Saved data entries:
BEGIN
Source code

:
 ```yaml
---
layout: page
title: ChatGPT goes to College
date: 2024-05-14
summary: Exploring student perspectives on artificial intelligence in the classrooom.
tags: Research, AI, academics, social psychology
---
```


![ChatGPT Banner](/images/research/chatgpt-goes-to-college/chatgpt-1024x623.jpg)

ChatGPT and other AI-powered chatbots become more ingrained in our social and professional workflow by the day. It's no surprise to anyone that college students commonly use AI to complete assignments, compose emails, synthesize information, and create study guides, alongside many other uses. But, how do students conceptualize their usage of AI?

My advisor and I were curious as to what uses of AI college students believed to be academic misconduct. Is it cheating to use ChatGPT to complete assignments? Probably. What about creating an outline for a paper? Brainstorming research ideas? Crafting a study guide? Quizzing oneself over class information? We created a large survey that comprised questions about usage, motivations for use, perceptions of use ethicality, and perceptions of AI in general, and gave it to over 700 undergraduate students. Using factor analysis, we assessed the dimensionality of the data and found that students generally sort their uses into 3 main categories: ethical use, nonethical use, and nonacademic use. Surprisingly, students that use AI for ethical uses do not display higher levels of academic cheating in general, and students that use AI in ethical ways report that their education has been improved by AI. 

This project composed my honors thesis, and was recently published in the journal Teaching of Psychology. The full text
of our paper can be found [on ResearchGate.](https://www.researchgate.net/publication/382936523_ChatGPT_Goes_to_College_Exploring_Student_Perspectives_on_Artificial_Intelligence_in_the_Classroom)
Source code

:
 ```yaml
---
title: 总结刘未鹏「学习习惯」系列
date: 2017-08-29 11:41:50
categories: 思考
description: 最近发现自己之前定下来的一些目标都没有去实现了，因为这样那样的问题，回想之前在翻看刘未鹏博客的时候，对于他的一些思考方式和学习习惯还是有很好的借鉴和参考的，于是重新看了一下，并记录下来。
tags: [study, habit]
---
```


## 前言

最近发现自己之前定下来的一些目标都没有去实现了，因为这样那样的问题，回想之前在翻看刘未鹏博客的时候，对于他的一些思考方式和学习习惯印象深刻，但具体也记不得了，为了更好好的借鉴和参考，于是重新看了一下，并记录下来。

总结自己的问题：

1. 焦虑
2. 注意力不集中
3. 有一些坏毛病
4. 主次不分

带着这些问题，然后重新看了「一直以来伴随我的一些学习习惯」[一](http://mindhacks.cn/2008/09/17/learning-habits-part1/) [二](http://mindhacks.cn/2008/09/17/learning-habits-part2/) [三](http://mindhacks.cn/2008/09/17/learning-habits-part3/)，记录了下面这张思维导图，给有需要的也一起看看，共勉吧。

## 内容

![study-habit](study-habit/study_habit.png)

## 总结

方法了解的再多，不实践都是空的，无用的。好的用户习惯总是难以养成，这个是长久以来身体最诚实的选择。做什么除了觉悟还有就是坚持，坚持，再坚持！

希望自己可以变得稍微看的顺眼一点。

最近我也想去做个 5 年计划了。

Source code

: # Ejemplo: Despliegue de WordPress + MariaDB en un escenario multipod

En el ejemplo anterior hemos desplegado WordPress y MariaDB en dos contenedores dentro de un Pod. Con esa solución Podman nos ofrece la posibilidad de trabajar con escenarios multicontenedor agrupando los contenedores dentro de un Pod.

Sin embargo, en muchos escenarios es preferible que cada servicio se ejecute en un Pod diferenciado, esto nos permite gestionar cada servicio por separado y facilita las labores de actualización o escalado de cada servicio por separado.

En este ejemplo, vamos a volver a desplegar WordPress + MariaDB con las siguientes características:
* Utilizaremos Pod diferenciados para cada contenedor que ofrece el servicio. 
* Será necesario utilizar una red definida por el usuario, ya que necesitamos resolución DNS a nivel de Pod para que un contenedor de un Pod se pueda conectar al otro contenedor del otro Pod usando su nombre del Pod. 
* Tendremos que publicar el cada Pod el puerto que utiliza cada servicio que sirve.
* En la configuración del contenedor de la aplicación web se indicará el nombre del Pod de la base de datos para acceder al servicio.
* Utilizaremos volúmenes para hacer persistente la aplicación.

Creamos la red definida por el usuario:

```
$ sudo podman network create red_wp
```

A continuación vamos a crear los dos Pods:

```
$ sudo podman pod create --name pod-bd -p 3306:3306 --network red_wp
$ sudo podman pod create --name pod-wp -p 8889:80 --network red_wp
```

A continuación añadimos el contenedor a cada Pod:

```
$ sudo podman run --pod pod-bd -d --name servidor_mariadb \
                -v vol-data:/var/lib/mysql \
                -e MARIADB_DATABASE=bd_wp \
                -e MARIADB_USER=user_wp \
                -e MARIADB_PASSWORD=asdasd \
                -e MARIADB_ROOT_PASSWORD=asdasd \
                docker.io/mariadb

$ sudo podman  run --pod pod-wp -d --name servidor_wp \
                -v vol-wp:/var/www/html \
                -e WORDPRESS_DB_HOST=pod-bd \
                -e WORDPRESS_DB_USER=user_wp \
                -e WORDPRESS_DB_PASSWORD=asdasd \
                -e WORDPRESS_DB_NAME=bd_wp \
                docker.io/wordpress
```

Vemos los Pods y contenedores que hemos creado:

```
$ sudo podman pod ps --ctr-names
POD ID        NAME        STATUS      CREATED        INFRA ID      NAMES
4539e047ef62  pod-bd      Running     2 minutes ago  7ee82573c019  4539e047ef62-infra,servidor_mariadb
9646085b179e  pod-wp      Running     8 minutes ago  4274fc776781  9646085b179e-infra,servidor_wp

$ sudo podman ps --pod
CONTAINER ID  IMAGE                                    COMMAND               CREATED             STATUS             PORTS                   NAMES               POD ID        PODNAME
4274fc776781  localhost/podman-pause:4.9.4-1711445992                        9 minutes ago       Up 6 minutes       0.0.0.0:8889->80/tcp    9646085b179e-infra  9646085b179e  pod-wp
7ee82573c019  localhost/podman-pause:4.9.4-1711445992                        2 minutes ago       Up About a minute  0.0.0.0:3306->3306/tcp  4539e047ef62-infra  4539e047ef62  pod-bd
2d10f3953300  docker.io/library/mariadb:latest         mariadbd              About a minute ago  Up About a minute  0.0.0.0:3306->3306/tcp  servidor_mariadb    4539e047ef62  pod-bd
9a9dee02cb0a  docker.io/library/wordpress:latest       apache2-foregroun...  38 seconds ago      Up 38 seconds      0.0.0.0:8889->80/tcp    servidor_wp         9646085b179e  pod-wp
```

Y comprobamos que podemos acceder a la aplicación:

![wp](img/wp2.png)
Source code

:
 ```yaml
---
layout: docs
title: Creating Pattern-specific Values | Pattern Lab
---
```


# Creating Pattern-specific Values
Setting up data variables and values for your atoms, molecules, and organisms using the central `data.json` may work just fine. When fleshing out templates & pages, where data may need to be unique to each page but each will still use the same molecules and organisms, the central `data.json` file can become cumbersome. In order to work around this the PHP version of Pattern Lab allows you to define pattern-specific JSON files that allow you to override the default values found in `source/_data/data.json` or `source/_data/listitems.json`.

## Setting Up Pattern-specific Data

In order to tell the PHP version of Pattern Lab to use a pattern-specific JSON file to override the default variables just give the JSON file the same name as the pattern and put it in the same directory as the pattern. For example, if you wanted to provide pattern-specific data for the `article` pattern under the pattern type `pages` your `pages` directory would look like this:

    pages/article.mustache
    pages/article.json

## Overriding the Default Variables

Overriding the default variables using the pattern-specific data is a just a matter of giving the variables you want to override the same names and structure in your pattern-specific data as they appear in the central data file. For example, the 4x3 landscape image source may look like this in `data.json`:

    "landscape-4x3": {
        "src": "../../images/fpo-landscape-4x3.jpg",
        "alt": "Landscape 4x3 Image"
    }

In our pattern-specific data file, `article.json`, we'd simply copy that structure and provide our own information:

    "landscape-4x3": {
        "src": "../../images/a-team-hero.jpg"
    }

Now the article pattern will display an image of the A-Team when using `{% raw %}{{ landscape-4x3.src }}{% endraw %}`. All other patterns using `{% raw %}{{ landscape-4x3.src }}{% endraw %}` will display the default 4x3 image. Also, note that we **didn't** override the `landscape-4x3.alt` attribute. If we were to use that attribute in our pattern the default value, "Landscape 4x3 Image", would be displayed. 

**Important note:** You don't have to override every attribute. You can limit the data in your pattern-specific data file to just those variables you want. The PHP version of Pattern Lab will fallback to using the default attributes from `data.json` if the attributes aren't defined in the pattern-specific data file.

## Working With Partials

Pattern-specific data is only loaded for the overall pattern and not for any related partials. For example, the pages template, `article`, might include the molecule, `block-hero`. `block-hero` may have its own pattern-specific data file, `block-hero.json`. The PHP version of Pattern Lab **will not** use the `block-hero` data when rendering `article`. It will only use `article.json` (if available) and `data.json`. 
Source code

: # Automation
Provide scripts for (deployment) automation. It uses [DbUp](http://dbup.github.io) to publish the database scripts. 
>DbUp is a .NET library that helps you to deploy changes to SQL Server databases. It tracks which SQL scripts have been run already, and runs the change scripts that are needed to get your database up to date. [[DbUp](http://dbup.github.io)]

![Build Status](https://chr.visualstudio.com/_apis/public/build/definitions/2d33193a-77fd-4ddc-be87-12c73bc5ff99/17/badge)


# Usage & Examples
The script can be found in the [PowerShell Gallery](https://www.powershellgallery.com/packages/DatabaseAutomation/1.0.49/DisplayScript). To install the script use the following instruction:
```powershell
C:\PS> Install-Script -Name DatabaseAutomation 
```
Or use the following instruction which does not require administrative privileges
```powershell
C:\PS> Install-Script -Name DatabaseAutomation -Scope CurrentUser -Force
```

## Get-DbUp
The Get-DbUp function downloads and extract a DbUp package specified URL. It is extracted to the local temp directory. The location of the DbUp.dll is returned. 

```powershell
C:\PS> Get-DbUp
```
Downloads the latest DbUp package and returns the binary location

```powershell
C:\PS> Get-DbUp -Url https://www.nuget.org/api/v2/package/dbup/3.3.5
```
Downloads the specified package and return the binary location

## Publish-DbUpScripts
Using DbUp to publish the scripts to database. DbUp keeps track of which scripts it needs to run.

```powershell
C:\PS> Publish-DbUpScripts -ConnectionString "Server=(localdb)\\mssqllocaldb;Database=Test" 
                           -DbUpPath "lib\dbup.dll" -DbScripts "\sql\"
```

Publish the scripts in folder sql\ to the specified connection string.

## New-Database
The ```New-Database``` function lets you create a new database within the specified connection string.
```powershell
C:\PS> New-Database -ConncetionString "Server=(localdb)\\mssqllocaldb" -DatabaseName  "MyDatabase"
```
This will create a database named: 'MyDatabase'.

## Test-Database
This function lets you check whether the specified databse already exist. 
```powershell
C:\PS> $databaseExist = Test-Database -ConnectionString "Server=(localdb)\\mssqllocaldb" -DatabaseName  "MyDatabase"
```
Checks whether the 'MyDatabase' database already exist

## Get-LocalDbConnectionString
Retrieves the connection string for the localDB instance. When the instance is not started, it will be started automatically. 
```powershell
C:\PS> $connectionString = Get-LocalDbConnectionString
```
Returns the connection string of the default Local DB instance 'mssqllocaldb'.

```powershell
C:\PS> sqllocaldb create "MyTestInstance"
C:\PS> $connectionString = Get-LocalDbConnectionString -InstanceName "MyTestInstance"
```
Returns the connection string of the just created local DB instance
END
Task details: Return all lines in the data that include the word "Utilizaremos".

Expected output:
* Utilizaremos Pod diferenciados para cada contenedor que ofrece el servicio. 
* Utilizaremos volúmenes para hacer persistente la aplicación.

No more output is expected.